--- Exercise aim ---
Report the count of lines in the listing below that include the string "cerebellomedullaris", with no other text.
*** Opening of Data extract ***
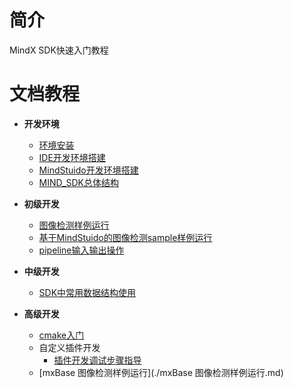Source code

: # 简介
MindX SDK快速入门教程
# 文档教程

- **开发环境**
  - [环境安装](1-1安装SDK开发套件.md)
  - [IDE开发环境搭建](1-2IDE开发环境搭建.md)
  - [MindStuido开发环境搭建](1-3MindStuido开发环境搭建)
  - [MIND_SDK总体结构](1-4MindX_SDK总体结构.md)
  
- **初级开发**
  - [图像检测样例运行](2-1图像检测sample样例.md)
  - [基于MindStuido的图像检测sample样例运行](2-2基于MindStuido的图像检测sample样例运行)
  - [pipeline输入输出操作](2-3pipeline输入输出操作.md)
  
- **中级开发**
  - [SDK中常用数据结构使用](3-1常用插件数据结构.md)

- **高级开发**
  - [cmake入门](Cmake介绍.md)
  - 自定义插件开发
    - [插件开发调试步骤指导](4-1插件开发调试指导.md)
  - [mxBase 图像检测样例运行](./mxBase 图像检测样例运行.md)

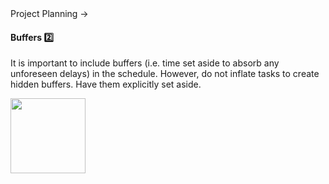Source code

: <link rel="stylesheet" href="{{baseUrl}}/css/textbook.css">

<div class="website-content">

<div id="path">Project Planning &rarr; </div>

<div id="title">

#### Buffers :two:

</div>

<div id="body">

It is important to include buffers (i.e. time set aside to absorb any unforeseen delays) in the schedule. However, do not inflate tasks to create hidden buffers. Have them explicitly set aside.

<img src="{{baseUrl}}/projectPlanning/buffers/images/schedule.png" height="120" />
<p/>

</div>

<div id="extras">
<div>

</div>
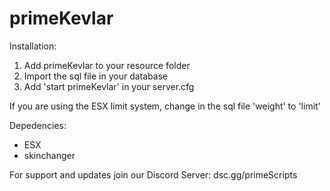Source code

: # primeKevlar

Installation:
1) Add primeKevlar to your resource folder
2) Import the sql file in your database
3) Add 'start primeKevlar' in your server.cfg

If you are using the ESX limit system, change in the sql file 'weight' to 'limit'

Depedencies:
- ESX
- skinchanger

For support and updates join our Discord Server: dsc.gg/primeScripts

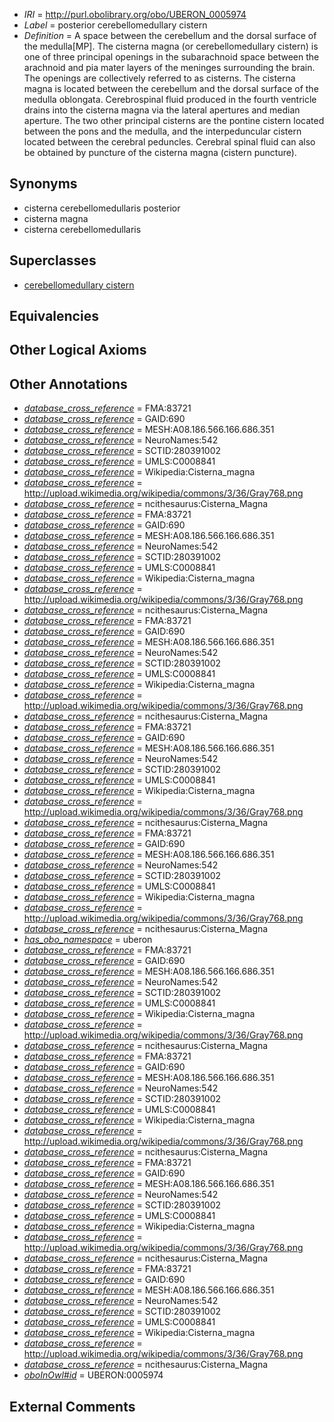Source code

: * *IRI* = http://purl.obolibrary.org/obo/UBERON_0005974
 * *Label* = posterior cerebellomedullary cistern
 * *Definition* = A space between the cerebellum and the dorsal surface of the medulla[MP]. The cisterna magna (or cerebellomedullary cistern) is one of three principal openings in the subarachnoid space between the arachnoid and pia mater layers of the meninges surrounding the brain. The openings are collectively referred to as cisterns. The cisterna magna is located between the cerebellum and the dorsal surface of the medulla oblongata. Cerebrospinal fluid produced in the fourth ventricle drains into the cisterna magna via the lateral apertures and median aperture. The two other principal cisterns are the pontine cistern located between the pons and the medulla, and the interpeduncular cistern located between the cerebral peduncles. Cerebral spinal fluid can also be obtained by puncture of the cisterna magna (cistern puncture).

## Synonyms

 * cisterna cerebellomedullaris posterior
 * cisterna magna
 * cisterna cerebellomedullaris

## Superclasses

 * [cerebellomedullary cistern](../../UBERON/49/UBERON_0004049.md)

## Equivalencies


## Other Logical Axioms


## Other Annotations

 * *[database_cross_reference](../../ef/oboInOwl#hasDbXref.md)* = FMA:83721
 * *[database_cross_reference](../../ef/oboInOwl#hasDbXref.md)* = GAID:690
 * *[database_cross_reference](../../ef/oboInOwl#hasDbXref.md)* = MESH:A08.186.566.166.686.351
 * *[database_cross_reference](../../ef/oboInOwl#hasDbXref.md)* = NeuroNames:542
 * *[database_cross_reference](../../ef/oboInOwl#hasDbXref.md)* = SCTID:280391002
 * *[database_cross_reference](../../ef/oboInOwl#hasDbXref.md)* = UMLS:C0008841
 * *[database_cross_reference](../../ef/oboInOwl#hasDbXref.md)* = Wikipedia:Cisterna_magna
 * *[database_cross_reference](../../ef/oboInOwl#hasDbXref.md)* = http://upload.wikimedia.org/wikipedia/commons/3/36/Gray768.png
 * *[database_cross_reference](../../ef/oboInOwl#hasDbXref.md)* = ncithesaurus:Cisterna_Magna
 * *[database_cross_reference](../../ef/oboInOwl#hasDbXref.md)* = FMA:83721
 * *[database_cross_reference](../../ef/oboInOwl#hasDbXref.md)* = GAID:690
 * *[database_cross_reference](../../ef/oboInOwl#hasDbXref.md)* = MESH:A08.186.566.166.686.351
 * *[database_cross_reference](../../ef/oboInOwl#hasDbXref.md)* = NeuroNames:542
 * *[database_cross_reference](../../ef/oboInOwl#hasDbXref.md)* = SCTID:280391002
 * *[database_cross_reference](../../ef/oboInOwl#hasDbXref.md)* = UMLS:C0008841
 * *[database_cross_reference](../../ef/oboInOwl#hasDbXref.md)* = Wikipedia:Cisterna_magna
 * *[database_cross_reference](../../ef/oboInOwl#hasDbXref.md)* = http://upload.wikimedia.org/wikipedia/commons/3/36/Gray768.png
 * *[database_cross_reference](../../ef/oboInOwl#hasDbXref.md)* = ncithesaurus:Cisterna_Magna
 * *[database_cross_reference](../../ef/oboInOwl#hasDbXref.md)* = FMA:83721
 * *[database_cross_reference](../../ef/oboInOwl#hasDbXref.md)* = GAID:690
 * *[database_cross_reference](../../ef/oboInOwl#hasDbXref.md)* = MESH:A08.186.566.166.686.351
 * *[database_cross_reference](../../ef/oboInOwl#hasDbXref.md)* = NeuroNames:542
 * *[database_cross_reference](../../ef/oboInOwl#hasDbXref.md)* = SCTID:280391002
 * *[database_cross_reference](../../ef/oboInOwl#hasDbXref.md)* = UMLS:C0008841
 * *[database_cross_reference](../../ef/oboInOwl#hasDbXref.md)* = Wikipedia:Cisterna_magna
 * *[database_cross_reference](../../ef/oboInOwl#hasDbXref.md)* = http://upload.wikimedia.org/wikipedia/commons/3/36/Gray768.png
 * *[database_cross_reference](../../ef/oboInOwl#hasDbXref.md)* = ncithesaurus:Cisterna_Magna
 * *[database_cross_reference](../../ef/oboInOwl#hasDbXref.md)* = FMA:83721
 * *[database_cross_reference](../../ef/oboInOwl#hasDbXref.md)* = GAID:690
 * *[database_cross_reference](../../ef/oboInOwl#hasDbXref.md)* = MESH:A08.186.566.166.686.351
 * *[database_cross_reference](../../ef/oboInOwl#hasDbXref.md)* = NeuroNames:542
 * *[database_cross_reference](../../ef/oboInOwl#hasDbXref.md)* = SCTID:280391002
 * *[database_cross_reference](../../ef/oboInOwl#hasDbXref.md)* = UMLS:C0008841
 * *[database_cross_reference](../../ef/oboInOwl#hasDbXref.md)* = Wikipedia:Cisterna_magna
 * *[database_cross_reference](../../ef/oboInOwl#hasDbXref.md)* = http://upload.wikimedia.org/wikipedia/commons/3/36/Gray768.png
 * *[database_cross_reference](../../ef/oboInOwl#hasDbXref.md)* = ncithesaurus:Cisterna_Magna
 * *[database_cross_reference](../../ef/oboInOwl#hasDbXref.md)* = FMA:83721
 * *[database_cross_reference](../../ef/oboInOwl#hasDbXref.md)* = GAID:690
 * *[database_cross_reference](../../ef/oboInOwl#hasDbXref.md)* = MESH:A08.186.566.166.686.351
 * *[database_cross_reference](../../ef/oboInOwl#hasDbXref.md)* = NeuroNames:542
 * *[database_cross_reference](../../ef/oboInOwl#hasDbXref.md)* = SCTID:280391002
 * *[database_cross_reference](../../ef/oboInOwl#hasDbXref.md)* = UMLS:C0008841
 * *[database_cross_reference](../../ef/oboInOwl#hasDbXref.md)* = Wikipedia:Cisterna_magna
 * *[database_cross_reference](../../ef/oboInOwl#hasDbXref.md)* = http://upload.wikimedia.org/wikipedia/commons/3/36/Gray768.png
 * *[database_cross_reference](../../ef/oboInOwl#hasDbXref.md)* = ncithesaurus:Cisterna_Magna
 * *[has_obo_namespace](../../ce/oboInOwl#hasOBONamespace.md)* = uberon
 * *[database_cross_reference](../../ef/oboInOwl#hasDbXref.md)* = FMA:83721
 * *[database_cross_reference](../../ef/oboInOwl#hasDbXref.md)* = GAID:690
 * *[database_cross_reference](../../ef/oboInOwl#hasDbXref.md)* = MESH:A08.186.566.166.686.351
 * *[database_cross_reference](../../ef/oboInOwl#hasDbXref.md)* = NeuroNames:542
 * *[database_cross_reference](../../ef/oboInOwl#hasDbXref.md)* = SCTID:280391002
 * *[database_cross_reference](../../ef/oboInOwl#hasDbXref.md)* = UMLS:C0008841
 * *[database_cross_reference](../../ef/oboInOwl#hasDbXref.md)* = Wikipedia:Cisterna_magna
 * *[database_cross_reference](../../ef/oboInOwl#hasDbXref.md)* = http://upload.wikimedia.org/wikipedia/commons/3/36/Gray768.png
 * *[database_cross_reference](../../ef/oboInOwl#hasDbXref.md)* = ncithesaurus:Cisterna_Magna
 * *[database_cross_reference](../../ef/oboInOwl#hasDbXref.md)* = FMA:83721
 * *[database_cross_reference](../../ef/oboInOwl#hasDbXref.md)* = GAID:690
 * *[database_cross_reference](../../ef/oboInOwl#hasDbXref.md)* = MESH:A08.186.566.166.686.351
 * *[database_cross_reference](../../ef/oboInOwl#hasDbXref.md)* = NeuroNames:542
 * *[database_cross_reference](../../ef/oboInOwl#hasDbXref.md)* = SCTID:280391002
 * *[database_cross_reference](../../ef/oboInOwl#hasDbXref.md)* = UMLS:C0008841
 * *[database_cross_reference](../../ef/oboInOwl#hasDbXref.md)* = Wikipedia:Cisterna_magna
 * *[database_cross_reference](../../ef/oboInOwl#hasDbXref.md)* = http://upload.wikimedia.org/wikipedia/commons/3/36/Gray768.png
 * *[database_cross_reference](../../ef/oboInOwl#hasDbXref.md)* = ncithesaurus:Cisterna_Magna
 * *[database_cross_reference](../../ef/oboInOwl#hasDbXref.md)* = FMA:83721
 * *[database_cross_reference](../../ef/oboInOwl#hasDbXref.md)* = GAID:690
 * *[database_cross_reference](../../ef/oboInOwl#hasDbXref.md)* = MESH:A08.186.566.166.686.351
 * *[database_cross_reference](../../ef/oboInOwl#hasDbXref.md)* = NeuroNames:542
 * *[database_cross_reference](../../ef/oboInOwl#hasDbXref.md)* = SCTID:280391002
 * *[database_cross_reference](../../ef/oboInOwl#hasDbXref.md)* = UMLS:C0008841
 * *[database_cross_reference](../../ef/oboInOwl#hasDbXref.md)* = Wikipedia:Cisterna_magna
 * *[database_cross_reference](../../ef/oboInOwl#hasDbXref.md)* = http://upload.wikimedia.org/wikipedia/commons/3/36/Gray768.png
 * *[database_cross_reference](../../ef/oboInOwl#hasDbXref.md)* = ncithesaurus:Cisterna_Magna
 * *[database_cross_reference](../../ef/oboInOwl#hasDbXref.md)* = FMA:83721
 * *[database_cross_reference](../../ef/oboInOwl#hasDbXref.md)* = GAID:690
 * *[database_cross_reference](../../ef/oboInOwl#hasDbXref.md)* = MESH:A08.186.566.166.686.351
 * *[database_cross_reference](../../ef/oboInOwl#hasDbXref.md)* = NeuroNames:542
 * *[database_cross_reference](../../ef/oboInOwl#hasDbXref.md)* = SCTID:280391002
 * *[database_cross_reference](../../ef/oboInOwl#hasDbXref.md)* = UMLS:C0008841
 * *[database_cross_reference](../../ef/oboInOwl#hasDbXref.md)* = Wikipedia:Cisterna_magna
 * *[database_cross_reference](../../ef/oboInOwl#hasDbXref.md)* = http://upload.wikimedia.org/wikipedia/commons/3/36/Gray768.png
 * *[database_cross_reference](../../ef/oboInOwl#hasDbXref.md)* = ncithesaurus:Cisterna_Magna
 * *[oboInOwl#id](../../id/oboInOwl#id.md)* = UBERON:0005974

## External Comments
*** Close of Data extract ***
--- Answer to this task ---
2